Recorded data
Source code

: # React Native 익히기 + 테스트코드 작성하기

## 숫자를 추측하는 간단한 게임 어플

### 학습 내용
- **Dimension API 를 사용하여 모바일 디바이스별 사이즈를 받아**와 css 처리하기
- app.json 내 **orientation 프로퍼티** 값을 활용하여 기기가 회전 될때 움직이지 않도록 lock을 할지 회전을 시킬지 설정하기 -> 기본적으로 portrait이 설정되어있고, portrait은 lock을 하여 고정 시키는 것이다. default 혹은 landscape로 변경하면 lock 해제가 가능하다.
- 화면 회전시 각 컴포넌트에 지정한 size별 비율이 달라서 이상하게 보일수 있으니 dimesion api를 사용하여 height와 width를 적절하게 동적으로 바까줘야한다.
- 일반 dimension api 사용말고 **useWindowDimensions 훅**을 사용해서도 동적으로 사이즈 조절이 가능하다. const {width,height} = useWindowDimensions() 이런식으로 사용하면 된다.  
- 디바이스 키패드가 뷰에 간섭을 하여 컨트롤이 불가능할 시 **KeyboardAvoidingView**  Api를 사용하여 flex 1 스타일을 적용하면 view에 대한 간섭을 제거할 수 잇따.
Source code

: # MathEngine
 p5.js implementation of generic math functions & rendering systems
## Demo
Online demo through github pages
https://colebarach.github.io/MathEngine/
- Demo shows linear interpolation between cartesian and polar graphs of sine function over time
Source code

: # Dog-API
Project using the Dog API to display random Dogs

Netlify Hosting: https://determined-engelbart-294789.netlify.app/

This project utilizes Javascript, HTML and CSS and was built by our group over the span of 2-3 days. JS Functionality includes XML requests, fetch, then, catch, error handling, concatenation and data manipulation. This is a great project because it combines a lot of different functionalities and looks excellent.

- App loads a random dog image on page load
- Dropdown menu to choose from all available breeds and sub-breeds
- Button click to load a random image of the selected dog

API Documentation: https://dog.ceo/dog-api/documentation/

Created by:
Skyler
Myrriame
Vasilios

> [Assigned task] Return a copy of each line in the entries that carries the string "MathEngine".

> [Exercise response]
: # MathEngine
https://colebarach.github.io/MathEngine/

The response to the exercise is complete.